# Task statement
Tally up the lines below containing the string "your", then write the number alone.
--- Data in this exercise ---
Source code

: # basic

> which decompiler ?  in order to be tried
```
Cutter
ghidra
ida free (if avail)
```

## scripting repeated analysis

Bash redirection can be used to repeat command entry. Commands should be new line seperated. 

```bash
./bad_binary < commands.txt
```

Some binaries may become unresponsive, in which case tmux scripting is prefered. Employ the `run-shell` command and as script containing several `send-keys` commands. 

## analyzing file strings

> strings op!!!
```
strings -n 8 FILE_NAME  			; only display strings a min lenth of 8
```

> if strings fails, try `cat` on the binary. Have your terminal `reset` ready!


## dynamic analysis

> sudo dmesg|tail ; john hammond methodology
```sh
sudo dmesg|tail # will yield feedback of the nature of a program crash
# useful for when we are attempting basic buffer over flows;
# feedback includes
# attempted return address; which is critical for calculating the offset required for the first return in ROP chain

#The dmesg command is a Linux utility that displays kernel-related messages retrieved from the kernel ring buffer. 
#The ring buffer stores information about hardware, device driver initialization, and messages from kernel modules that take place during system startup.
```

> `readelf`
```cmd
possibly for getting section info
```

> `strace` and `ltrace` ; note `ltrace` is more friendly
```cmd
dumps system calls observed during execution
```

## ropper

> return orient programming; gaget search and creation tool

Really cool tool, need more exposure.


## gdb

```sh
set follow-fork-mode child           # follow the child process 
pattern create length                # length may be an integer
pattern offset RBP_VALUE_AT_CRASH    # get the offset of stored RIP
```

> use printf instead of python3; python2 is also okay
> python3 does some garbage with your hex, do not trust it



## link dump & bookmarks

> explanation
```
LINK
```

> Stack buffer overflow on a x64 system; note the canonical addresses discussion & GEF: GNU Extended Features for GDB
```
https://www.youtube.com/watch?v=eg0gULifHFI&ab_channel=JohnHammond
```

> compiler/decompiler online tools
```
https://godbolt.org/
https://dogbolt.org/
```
---
# Result of this task
2